We have eight cranes at our facility and my annual crane inspection is now due. As I prepared for the inspection I read about load testing after the initial installation. So...I searched for copies of the load test sheets to review. (The cranes were installed prior to my employ.) The load test documentation could not be found. I am now entertaining a big out of pocket expense ($10K) to have the cranes re-load tested so I have proof in case of an OSHA inspection. I think the load test only needs to be done one time and the paper work archived or unless a crane has been modified then it needs to be re-tested. I'm hoping this is an acurate interpretation of 1910.179.
I'm going to check with my crane inspection contractor. For sure crane inspections are annual, but I'm not so sure of the load testing. My interpretation of 1910.179 might be off, but Im pretty sure load testing is only done after a new installation or after a modification. I'll see if I can get a more carved in stone answer.
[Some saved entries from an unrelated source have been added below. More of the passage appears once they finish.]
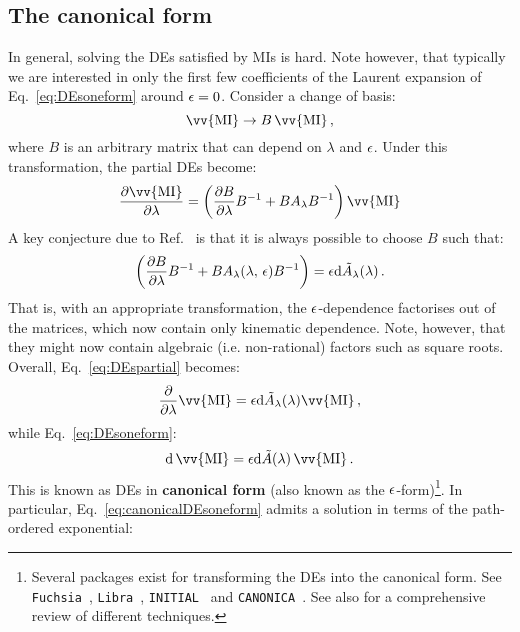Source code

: \documentclass[main.tex]{subfiles}
\begin{document}
\subsection{The canonical form}
In general, solving the DEs satisfied by MIs is hard. Note however, that typically we are interested in only the first few coefficients of the Laurent expansion of Eq.~\ref{eq:DEsoneform} around $\epsilon=0$. Consider a change of basis:
\begin{equation} \label{eq:basistransformation}
    \vv{\text{MI}} \rightarrow B\,\vv{\text{MI}}\,,
\end{equation}
where $B$ is an arbitrary matrix that can depend on $\lambda$ and $\epsilon$. Under this transformation, the partial DEs become:
\begin{equation}
    \frac{\partial \vv{\text{MI}}}{\partial \lambda} = \left( \frac{\partial B}{\partial \lambda}B^{-1} + B A_{\lambda} B^{-1} \right) \vv{\text{MI}}
\end{equation}
A key conjecture due to Ref.~\cite{Henn:2013pwa} is that it is always possible to choose $B$ such that:
\begin{equation}
    \left( \frac{\partial B}{\partial \lambda}B^{-1} + B A_{\lambda}(\lambda, \, \epsilon) B^{-1} \right) = \epsilon \mathrm{d} \tilde{A}_{\lambda}(\lambda)\,.
\end{equation}
That is, with an appropriate transformation, the $\epsilon$-dependence factorises out of the matrices, which now contain only kinematic dependence. Note, however, that they might now contain algebraic (i.e. non-rational) factors such as square roots. Overall, Eq.~\ref{eq:DEspartial} becomes:
\begin{equation} \label{eq:canonicalDEspartial}
    \frac{\partial}{\partial \lambda} \vv{\text{MI}} = \eps\dd \tilde{A}_{\lambda}(\lambda) \vv{\text{MI}}\,, 
\end{equation}
while Eq.~\ref{eq:DEsoneform}:
\begin{equation} \label{eq:canonicalDEsoneform}
    \dd \,\vv{\text{MI}} = \eps \dd \tilde{A}(\lambda) \,\vv{\text{MI}}\,.
\end{equation}
This is known as DEs in \textbf{canonical form} (also known as the $\epsilon$-form)\footnote{Several packages exist for transforming the DEs into the canonical form. See \texttt{Fuchsia}~\cite{Gituliar:2017vzm}, \texttt{Libra}~\cite{Lee:2020zfb}, \texttt{INITIAL}~\cite{Dlapa:2020cwj} and \texttt{CANONICA}~\cite{Meyer:2018feh}. See also \cite{Dlapa:2022nct} for a comprehensive review of different techniques.}. In particular, Eq.~\ref{eq:canonicalDEsoneform} admits a solution in terms of the path-ordered exponential:
\end{document}
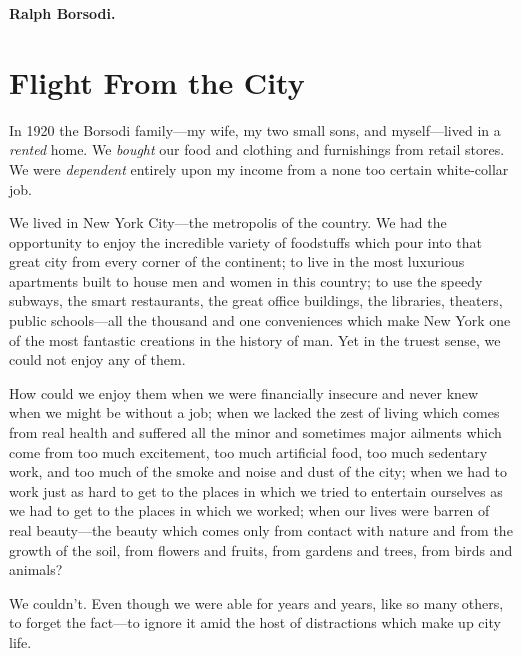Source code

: \documentclass{book}
\begin{document}
\textbf{Ralph Borsodi.}

\chapter{Flight From the City}
\label{chapter-1}
In 1920 the Borsodi family—my wife, my two small sons, and myself—lived in a \emph{rented} home. We \emph{bought} our food and clothing and furnishings from retail stores. We were \emph{dependent} entirely upon my income from a none too certain white-collar job.

We lived in New York City—the metropolis of the country. We had the opportunity to enjoy the incredible variety of foodstuffs which pour into that great city from every corner of the continent; to live in the most luxurious apartments built to house men and women in this country; to use the speedy subways, the smart restaurants, the great office buildings, the libraries, theaters, public schools—all the thousand and one conveniences which make New York one of the most fantastic creations in the history of man. Yet in the truest sense, we could not enjoy any of them.

How could we enjoy them when we were financially insecure and never knew when we might be without a job; when we lacked the zest of living which comes from real health and suffered all the minor and sometimes major ailments which come from too much excitement, too much artificial food, too much sedentary work, and too much of the smoke and noise and dust of the city; when we had to work just as hard to get to the places in which we tried to entertain ourselves as we had to get to the places in which we worked; when our lives were barren of real beauty—the beauty which comes only from contact with nature and from the growth of the soil, from flowers and fruits, from gardens and trees, from birds and animals?

We couldn’t. Even though we were able for years and years, like so many others, to forget the fact—to ignore it amid the host of distractions which make up city life.
\end{document}
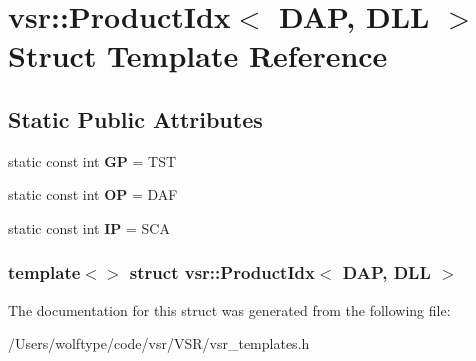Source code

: \hypertarget{structvsr_1_1_product_idx_3_01_d_a_p_00_01_d_l_l_01_4}{\section{vsr\-:\-:Product\-Idx$<$ D\-A\-P, D\-L\-L $>$ Struct Template Reference}
\label{structvsr_1_1_product_idx_3_01_d_a_p_00_01_d_l_l_01_4}
}
\subsection*{Static Public Attributes}
\begin{DoxyCompactItemize}
\item 
\hypertarget{structvsr_1_1_product_idx_3_01_d_a_p_00_01_d_l_l_01_4_a4c8302d6c0e27c044648b54a43f15626}{static const int {\bfseries G\-P} = T\-S\-T}\label{structvsr_1_1_product_idx_3_01_d_a_p_00_01_d_l_l_01_4_a4c8302d6c0e27c044648b54a43f15626}

\item 
\hypertarget{structvsr_1_1_product_idx_3_01_d_a_p_00_01_d_l_l_01_4_a53450d59bd22c74cbaa52c8da1d7a1e2}{static const int {\bfseries O\-P} = D\-A\-F}\label{structvsr_1_1_product_idx_3_01_d_a_p_00_01_d_l_l_01_4_a53450d59bd22c74cbaa52c8da1d7a1e2}

\item 
\hypertarget{structvsr_1_1_product_idx_3_01_d_a_p_00_01_d_l_l_01_4_acee5e1bb77ae11867bfe5a0f064bf44f}{static const int {\bfseries I\-P} = S\-C\-A}\label{structvsr_1_1_product_idx_3_01_d_a_p_00_01_d_l_l_01_4_acee5e1bb77ae11867bfe5a0f064bf44f}

\end{DoxyCompactItemize}
\subsubsection*{template$<$$>$ struct vsr\-::\-Product\-Idx$<$ D\-A\-P, D\-L\-L $>$}



The documentation for this struct was generated from the following file\-:\begin{DoxyCompactItemize}
\item 
/\-Users/wolftype/code/vsr/\-V\-S\-R/vsr\-\_\-templates.\-h\end{DoxyCompactItemize}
Due to the large and heavy objects often being transported by overhead cranes, routine inspections are necessary to ensure continued operation of the crane and the safety of the employees around the crane. An initial inspection of the crane prior to initial use of new and altered cranes is necessary. Once placed into service, overhead cranes will require two different types of inspections. Frequent inspections are done at daily to monthly intervals, while periodic inspections are completed at monthly to annual intervals. The purpose of the two inspection types is to detect critical components of the crane and to determine the extent of wear, deterioration or malfunction. I am unaware of any OSHA mandated period to maintain these records. I have always kept all documents for the life of the equipment for several reasons. As Troy Taylor pointed out, it can become quite expensive to re-accomplish and document initial or altered inspections. I have also had cases where records dating back a few years help to troubleshot maintenance problems. I suggest to my clients, scan all equipment documents and store them on the network server/hard drive in case the documents become lost or damaged and they always have a backup copy.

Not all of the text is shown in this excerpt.